Any other exciting developments at BRAVA?
“Yes! We’re developing an amazing ecosystem of advisors including Kerry Kennedy and Eason Jordan, formerly CNN’s chief news executive and now the director of special projects for the Malala Fund. These are strong business people who also have a track record of putting their money where their mouth is. Kat Cole, group president of FOCUS Brands, is another one of our advisors. She’s a huge advocate for gender parity, and she’s also at the helm of a multi-billion-dollar company that’s had massive global expansion.
“In other words, we’re starting to build an ecosystem of great people who are really invested in the success of both BRAVA and the companies that we’re talking to, which I think is important because companies like the birth control company are going to require a village to succeed.
“That birth control pill is not going to go to market with some standard TV commercial – that’s going to be a movement. That’s going to be more like the Women’s March than it is to Viagra. It’s going to be word of mouth, it’s going to be passion, it’s going to be people who have health insurance and don’t need to buy over-the-counter who are buying the drug on principle because it’s the right thing to do.
“Those sorts of companies are the ones that excite me. They’re the ones that could be very successful economically, but they require an ecosystem. Consequently, a big part of my focus right now is bringing in people like Kerry, Eason, Kat and Wendy Jaycox Davidson, the president of U.S. Specialty Channels for the Kellogg Company. Kellogg’s is known for putting its money where its mouth is, for example by linking people’s bonuses to the diversity in their workforce. Practices like that are quite meaningful and they’re moving the dial, so having thought leaders who are already seeking this type of change in their day jobs lend their brains and their network to BRAVA and the BRAVA network of companies is critical, because if all BRAVA is doing is deploying capital, the company is not doing its job.”

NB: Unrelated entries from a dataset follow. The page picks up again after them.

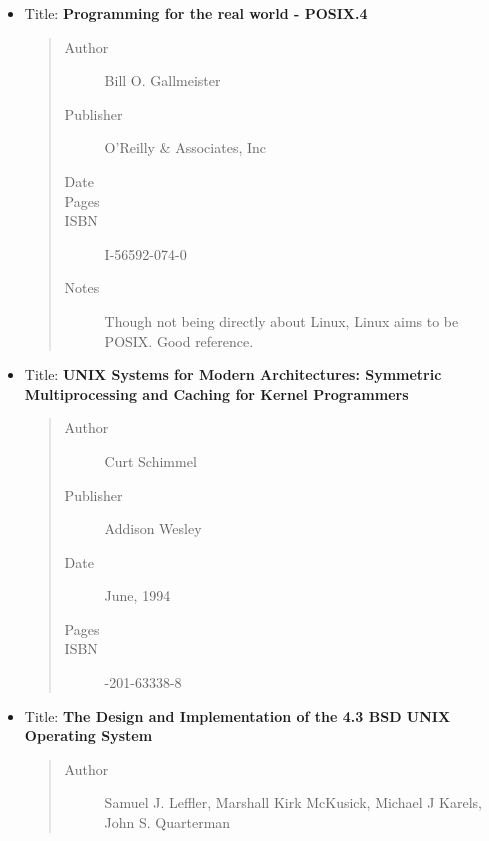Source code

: \documentclass[a4paper,8pt,english]{sphinxmanual}
\begin{document}
\begin{itemize}
\item {} 
Title: \textbf{Programming for the real world - POSIX.4}
\begin{quote}\begin{description}
\item[{Author}] \leavevmode
Bill O. Gallmeister

\item[{Publisher}] \leavevmode
O'Reilly \& Associates, Inc

\item[{Date}] 

\item[{Pages}] 

\item[{ISBN}] \leavevmode
I-56592-074-0

\item[{Notes}] \leavevmode
Though not being directly about Linux, Linux aims to be
POSIX. Good reference.

\end{description}\end{quote}

\item {} 
Title:  \textbf{UNIX  Systems  for  Modern Architectures: Symmetric Multiprocessing and Caching for Kernel Programmers}
\begin{quote}\begin{description}
\item[{Author}] \leavevmode
Curt Schimmel

\item[{Publisher}] \leavevmode
Addison Wesley

\item[{Date}] \leavevmode
June, 1994

\item[{Pages}] 

\item[{ISBN}] -201-63338-8

\end{description}\end{quote}

\item {} 
Title: \textbf{The Design and Implementation of the 4.3 BSD UNIX Operating System}
\begin{quote}\begin{description}
\item[{Author}] \leavevmode
Samuel J. Leffler, Marshall Kirk McKusick, Michael J
Karels, John S. Quarterman


\end{description}
\end{quote}
\end{itemize}
\end{document}
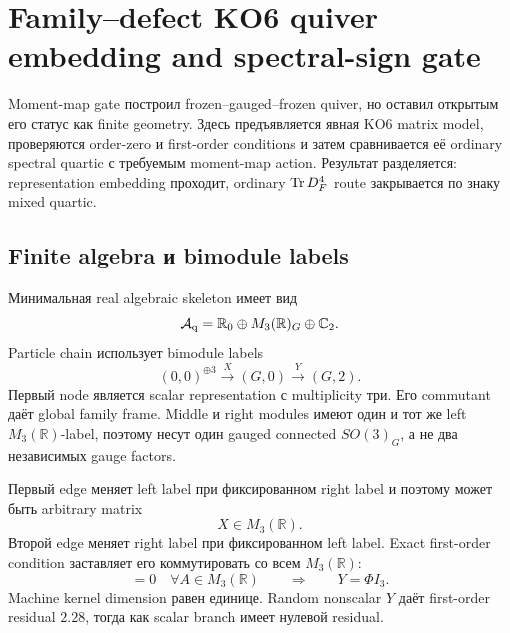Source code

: \chapter{Family--defect KO6 quiver embedding and spectral-sign gate}

Moment-map gate построил frozen--gauged--frozen quiver, но оставил открытым
его статус как finite geometry. Здесь предъявляется явная KO6 matrix model,
проверяются order-zero и first-order conditions и затем сравнивается её
ordinary spectral quartic с требуемым moment-map action. Результат
разделяется: representation embedding проходит, ordinary
\(\Tr D_F^4\) route закрывается по знаку mixed quartic.

\section{Finite algebra и bimodule labels}

Минимальная real algebraic skeleton имеет вид
\begin{equation}
 \mathcal A_{\rm q}
 =\mathbb R_0\oplus M_3(\mathbb R)_G\oplus\mathbb C_2.
 \label{eq:family-quiver-finite-algebra}
\end{equation}
Particle chain использует bimodule labels
\begin{equation}
 (0,0)^{\oplus3}
 \xrightarrow{\ X\ }
 (G,0)
 \xrightarrow{\ Y\ }
 (G,2).
 \label{eq:family-krajewski-label-chain}
\end{equation}
Первый node является scalar representation с multiplicity три. Его
commutant даёт global family frame. Middle и right modules имеют один и тот
же left \(M_3(\mathbb R)\)-label, поэтому несут один gauged connected
\(SO(3)_G\), а не два независимых gauge factors.

Первый edge меняет left label при фиксированном right label и поэтому может
быть arbitrary matrix
\begin{equation}
 X\in M_3(\mathbb R).
\end{equation}
Второй edge меняет right label при фиксированном left label. Exact
first-order condition заставляет его коммутировать со всем
\(M_3(\mathbb R)\):
\begin{equation}
 [Y,A]=0\quad\forall A\in M_3(\mathbb R)
 \qquad\Longrightarrow\qquad
 Y=\Phi I_3.
 \label{eq:first-order-schur-pairing}
\end{equation}
Machine kernel dimension равен единице. Random nonscalar \(Y\) даёт
first-order residual \(2.28\), тогда как scalar branch имеет нулевой
residual.

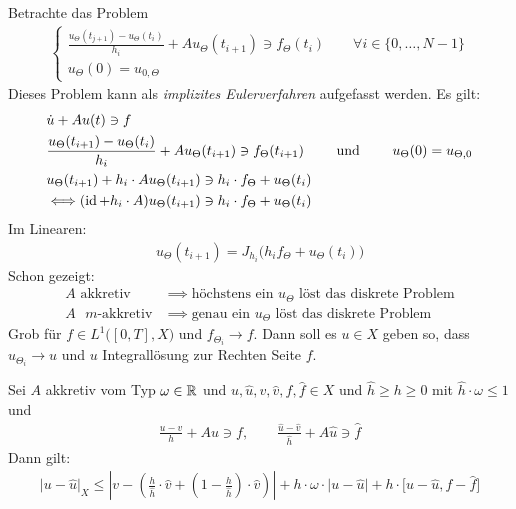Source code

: Betrachte das Problem
\begin{align}\label{eqETheta}\tag{$E_\Theta$}
	\left\lbrace\begin{array}{l}
		\frac{u_\Theta(t_{j+1})-u_\Theta(t_i)}{h_i}+Au_\Theta(t_{i+1})\ni f_\Theta(t_i)\qquad\forall i\in\lbrace0,\ldots,N-1\rbrace\\
		u_\Theta(0)=u_{0,\Theta}
	\end{array}\right.
\end{align}
Dieses Problem kann als \textit{implizites Eulerverfahren} aufgefasst werden. 
Es gilt:
\begin{align*}
	&\dot{u}+Au(t)\ni f\\
	&\frac{u_\Theta(t_{i+1})-u_\Theta(t_i)}{h_i}+Au_\Theta(t_{i+1})\ni f_\Theta(t_{i+1})
	\qquad\text{ und }\qquad
	u_\Theta(0)=u_{\Theta,0}\\
	&u_\Theta(t_{i+1})+h_i\cdot A u_\Theta(t_{i+1})\ni h_i\cdot f_\Theta+u_\Theta(t_i)\\
	&\Longleftrightarrow (\operatorname{id}+h_i\cdot A)u_\Theta(t_{i+1})\ni h_i\cdot f_\Theta+u_\Theta(t_i)
\end{align*}
Im Linearen:
\begin{align*}
	u_\Theta(t_{i+1})=J_{h_i}\big(h_i f_\Theta+u_\Theta(t_i)\big)
\end{align*}
Schon gezeigt:
\begin{align*}
	A\text{ akkretiv}&\implies\text{höchstens ein $u_\Theta$ löst das diskrete Problem}\\
	A\text{ $m$-akkretiv}&\implies\text{genau ein $u_\Theta$ löst das diskrete Problem}
\end{align*}
Grob für $f\in L^1\big([0,T],X\big)$ und $f_{\Theta_i}\longrightarrow f$. Dann soll es $u\in X$ geben so, dass $u_{\Theta_i}\longrightarrow u$ und $u$ Integrallösung zur Rechten Seite $f$.

\begin{lemma}
	Sei $A$ akkretiv vom Typ $\omega\in\mathbb{R}$ und $u,\hat{u},v,\hat{v},f,\hat{f}\in X$ und $\hat{h}\geq h\geq 0$ mit $\hat{h}\cdot\omega\leq 1$ und 
	\begin{align*}
		\frac{u-v}{h}+Au\ni f,\qquad\frac{\hat{u}-\hat{v}}{\hat{h}}+A\hat{u}\ni\hat{f}
	\end{align*}
	Dann gilt:
	\begin{align*}
		\big|u-\hat{u}\big|_X\leq\left|v-\left(\frac{h}{\hat{h}}\cdot\hat{v}+\left(1-\frac{h}{\hat{h}}\right)\cdot\hat{v}\right)\right|+h\cdot\omega\cdot\big|u-\hat{u}\big|+h\cdot\big[ u-\hat{u},f-\hat{f}\big]
	\end{align*}
\end{lemma}

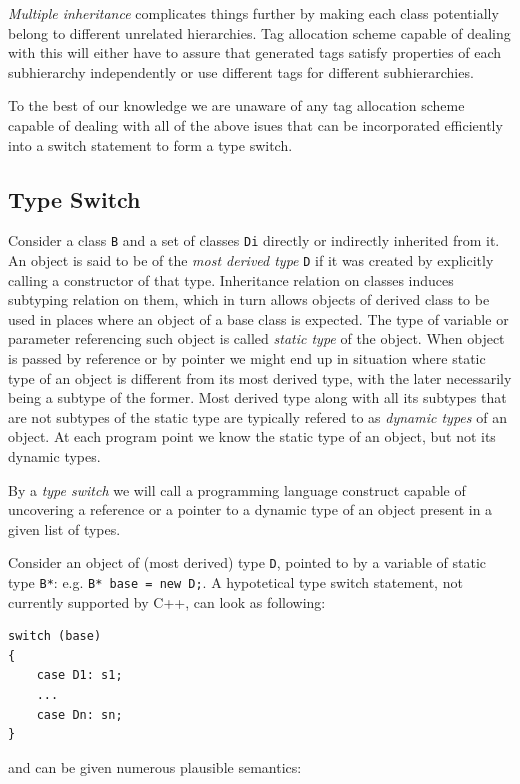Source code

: \documentclass[preprint]{sigplanconf}
\makeatletter
\DeclareRobustCommand{\code}[1]{{\lstinline[breaklines=false,escapechar=@]{#1}}}
\makeatother
\begin{document}
\emph{Multiple inheritance} complicates things further by making each class 
potentially belong to different unrelated hierarchies. Tag allocation scheme 
capable of dealing with this will either have to assure that generated tags 
satisfy properties of each subhierarchy independently or use different tags for 
different subhierarchies.

To the best of our knowledge we are unaware of any tag allocation scheme capable 
of dealing with all of the above isues that can be incorporated efficiently into  
a switch statement to form a type switch.

\subsection{Type Switch}

Consider a class \code{B} and a set of classes \code{Di} directly or indirectly 
inherited from it. An object is said to be of the \emph{most derived type} 
\code{D} if it was created by explicitly calling a constructor of that type.
Inheritance relation on classes induces subtyping relation on them, which in 
turn allows objects of derived class to be used in places where an object of a 
base class is expected. The type of variable or parameter referencing such 
object is called \emph{static type} of the object. When object is passed by 
reference or by pointer we might end up in situation where static type of an 
object is different from its most derived type, with the later necessarily 
being a subtype of the former. Most derived type along with all its subtypes 
that are not subtypes of the static type are typically refered to as 
\emph{dynamic types} of an object. At each program point we know the static type 
of an object, but not its dynamic types.

By a \emph{type switch} we will call a programming language construct capable of 
uncovering a reference or a pointer to a dynamic type of an object present in a 
given list of types.

Consider an object of (most derived) type \code{D}, pointed to by a variable of 
static type \code{B*}: e.g. \code{B* base = new D;}. A hypotetical type switch 
statement, not currently supported by C++, can look as following:

\begin{lstlisting}
switch (base)
{
    case D1: s1;
    ...
    case Dn: sn;
}
\end{lstlisting}

\noindent and can be given numerous plausible semantics:
\end{document}
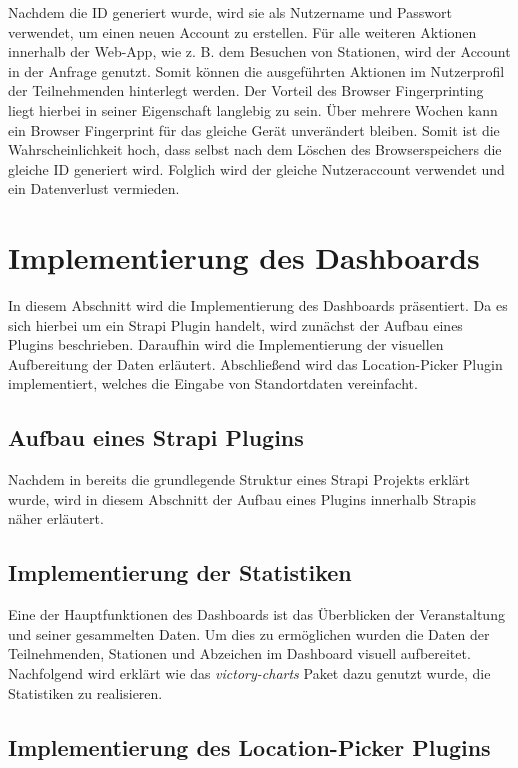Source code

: Nachdem die ID generiert wurde, wird sie als Nutzername und Passwort verwendet,
um einen neuen Account zu erstellen. Für alle weiteren Aktionen innerhalb der
Web-App, wie z. B. dem Besuchen von Stationen, wird der Account in der Anfrage
genutzt. Somit können die ausgeführten Aktionen im Nutzerprofil der
Teilnehmenden hinterlegt werden. Der Vorteil des Browser Fingerprinting liegt
hierbei in seiner Eigenschaft langlebig zu sein. Über mehrere Wochen kann
ein Browser Fingerprint für das gleiche Gerät unverändert bleiben. Somit ist die
Wahrscheinlichkeit hoch, dass selbst nach dem Löschen des Browserspeichers die
gleiche ID generiert wird. Folglich wird der gleiche Nutzeraccount verwendet und
ein Datenverlust vermieden.

\section{Implementierung des Dashboards} \label{sec:impl-dashboard}

In diesem Abschnitt wird die Implementierung des Dashboards präsentiert. Da es
sich hierbei um ein Strapi Plugin handelt, wird zunächst der Aufbau eines
Plugins beschrieben. Daraufhin wird die Implementierung der visuellen
Aufbereitung der Daten erläutert. Abschließend wird das Location-Picker Plugin
implementiert, welches die Eingabe von Standortdaten vereinfacht.

\subsection{Aufbau eines Strapi Plugins}

Nachdem in  bereits die grundlegende
Struktur eines Strapi Projekts erklärt wurde, wird in diesem Abschnitt der
Aufbau eines Plugins innerhalb Strapis näher erläutert.

\subsection{Implementierung der Statistiken}

Eine der Hauptfunktionen des Dashboards ist das Überblicken der Veranstaltung
und seiner gesammelten Daten. Um dies zu ermöglichen wurden die Daten der
Teilnehmenden, Stationen und Abzeichen im Dashboard visuell aufbereitet.
Nachfolgend wird erklärt wie das \textit{victory-charts} Paket dazu genutzt
wurde, die Statistiken zu realisieren.

\subsection{Implementierung des Location-Picker Plugins}

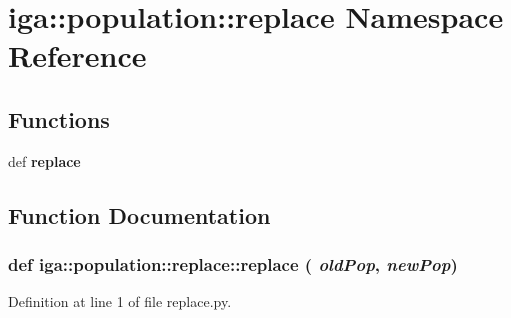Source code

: \section{iga::population::replace Namespace Reference}
\label{namespaceiga_1_1population_1_1replace}


\subsection*{Functions}
\begin{CompactItemize}
\item 
def {\bf replace}
\end{CompactItemize}


\subsection{Function Documentation}
\subsubsection{\setlength{\rightskip}{0pt plus 5cm}def iga::population::replace::replace ( {\em oldPop},  {\em newPop})}\label{namespaceiga_1_1population_1_1replace_7119129914c3edae13b3dd492d691e39}




Definition at line 1 of file replace.py.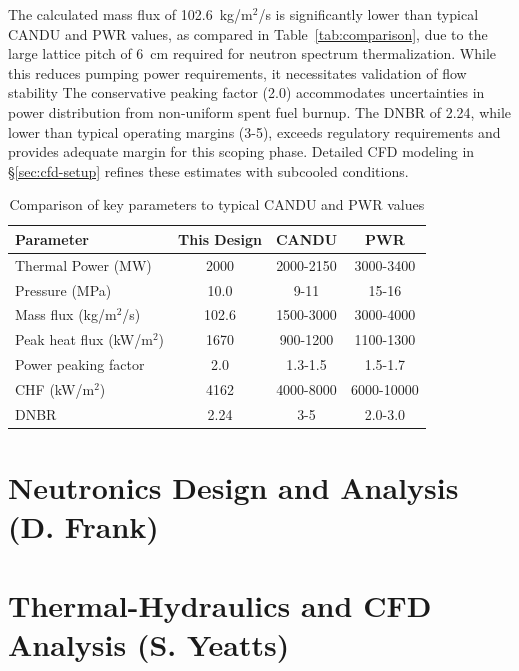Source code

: \documentclass[12pt]{article}
\numberwithin{equation}{section}
\begin{document}
The calculated mass flux of 102.6~kg/m$^2$/s is significantly lower than typical CANDU and PWR values, as compared in Table~\ref{tab:comparison}, due to the large lattice pitch of 6~cm required for neutron spectrum thermalization. While this reduces pumping power requirements, it necessitates validation of flow stability The conservative peaking factor (2.0) accommodates uncertainties in power distribution from non-uniform spent fuel burnup. The DNBR of 2.24, while lower than typical operating margins (3-5), exceeds regulatory requirements and provides adequate margin for this scoping phase. Detailed CFD modeling in \S\ref{sec:cfd-setup} refines these estimates with subcooled conditions.

\begin{table}[H]
\centering
\caption{Comparison of key parameters to typical CANDU and PWR values}
\small
\begin{tabular}{lccc}
\toprule
\textbf{Parameter} & \textbf{This Design} & \textbf{CANDU} & \textbf{PWR} \\
\midrule
Thermal Power (MW) & 2000 & 2000-2150 & 3000-3400 \\
Pressure (MPa) & 10.0 & 9-11 & 15-16 \\
Mass flux (kg/m$^2$/s) & 102.6 & 1500-3000 & 3000-4000 \\
Peak heat flux (kW/m$^2$) & 1670 & 900-1200 & 1100-1300 \\
Power peaking factor & 2.0 & 1.3-1.5 & 1.5-1.7 \\
CHF (kW/m$^2$) & 4162 & 4000-8000 & 6000-10000 \\
DNBR & 2.24 & 3-5 & 2.0-3.0 \\
\bottomrule
\end{tabular}
\end{table}\label{tab:comparison}
\clearpage

\section{Neutronics Design and Analysis (D. Frank)}
\label{sec:neutronics}


\clearpage

\section{Thermal-Hydraulics and CFD Analysis (S. Yeatts)}
\label{sec:thermal-hydraulics}

\end{document}

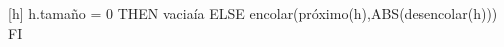 \begin{Representacion}



  [h]{
    \IF h.tama\~{n}o = 0 THEN vacia\'{i}a ELSE encolar(pr\'{o}ximo(h),ABS(desencolar(h))) FI
  }

\end{Representacion}

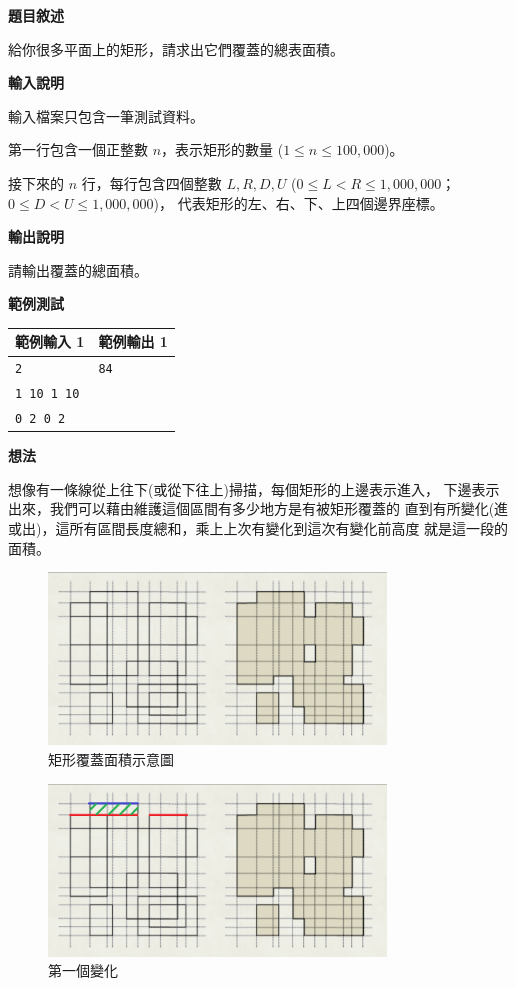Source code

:    \textbf{題目敘述}

    給你很多平面上的矩形，請求出它們覆蓋的總表面積。

    \textbf{輸入說明}

    輸入檔案只包含一筆測試資料。

    第一行包含一個正整數 $n$，表示矩形的數量 ($1 \leq n \leq 100,000$)。

    接下來的 $n$ 行，每行包含四個整數 $L, R, D, U$ ($0 \leq L < R \leq 1,000,000$；$0 \leq D < U \leq 1,000,000$)，
    代表矩形的左、右、下、上四個邊界座標。

    \textbf{輸出說明}

    請輸出覆蓋的總面積。

    \textbf{範例測試}

    \begin{tabular}{|m{7cm}|m{7cm}|}
        \hline
        範例輸入 1 & 範例輸出 1 \\
        \hline
        \verb|2|  & \verb|84| \\
        \verb|1 10 1 10|  & \\
        \verb|0 2 0 2|  &\\
        \hline
    \end{tabular}

    \textbf{想法}

    想像有一條線從上往下(或從下往上)掃描，每個矩形的上邊表示進入，
    下邊表示出來，我們可以藉由維護這個區間有多少地方是有被矩形覆蓋的
    直到有所變化(進或出)，這所有區間長度總和，乘上上次有變化到這次有變化前高度
    就是這一段的面積。

    \begin{figure}[!htbp]
        \centering
        \includegraphics[width=0.8\textwidth]{../Images/LazyTag1.png}
        \caption{矩形覆蓋面積示意圖}
    \end{figure}

    \begin{figure}[!htbp]
        \centering
        \includegraphics[width=0.8\textwidth]{../Images/LazyTag2.png}
        \caption{第一個變化}
    \end{figure}

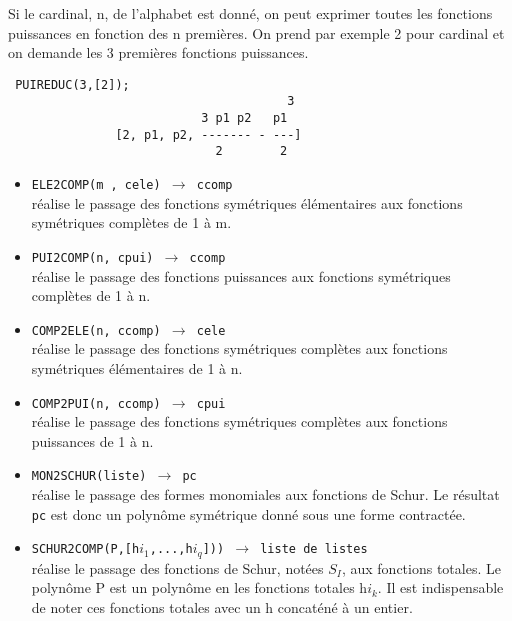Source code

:Si le cardinal, n, de l'alphabet est donn\'{e}, on peut
exprimer toutes les fonctions puissances en fonction des n premi\`{e}res.
On prend par exemple 2 pour cardinal et on demande les 3 premi\`{e}res
fonctions puissances.
\small
\begin{verbatim}
 PUIREDUC(3,[2]);
                                       3
                           3 p1 p2   p1
               [2, p1, p2, ------- - ---]
                             2        2

\end{verbatim}
\normalsize
\begin{itemize}
\item {\tt ELE2COMP(m , cele) 
 $\longrightarrow$ ccomp}\\
 r\'{e}alise le passage des fonctions 
sym\'{e}triques 
\'{e}l\'{e}mentaires aux fonctions sym\'etriques compl\`etes de 1 \`{a} m.
\item {\tt PUI2COMP(n, cpui) 
$\longrightarrow$ ccomp}\\
 r\'{e}alise le passage des fonctions 
puissances aux fonctions 
sym\'{e}triques compl\`etes de 1 \`{a} n.
\item {\tt COMP2ELE(n, ccomp) 
$\longrightarrow$ cele}\\
 r\'{e}alise le passage des fonctions sym\'etriques
compl\`etes aux fonctions 
sym\'{e}triques \'{e}l\'{e}mentaires de 1 \`{a} n.
\item {\tt COMP2PUI(n, ccomp)
 $\longrightarrow$ cpui}\\
 r\'{e}alise le passage des fonctions sym\'etriques
compl\`etes aux fonctions 
puissances de 1 \`{a} n.
\item {\tt MON2SCHUR(liste) 
$\longrightarrow$ pc}\\
r\'ealise le passage des formes monomiales aux fonctions de Schur. Le
r\'esultat {\tt pc} est donc un polyn\^ome sym\'etrique donn\'e sous
une forme contract\'ee.

\item {\tt SCHUR2COMP(P,[h$i_{1}$,...,h$i_{q}$]))
$\longrightarrow$ liste de listes}\\
r\'ealise le passage des fonctions de Schur, not\'ees $S_{I}$,
aux fonctions totales. Le polyn\^ome P est un polyn\^ome en les fonctions
totales h$i_{k}$. Il est indispensable de noter ces fonctions totales
avec un h concat\'en\'e \`a un entier.

\end{itemize}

“It’s exciting. I’m now in a luxurious and fortunate place where my personal values and my company are so deeply intertwined that every person I talk to is someone whom I would honestly be spending time with, whether or not there were any business transaction happening. I look forward to every single meeting, and people can tell. They know that I’m not just doing this because it makes economic sense; I’m doing it because I’m all in.”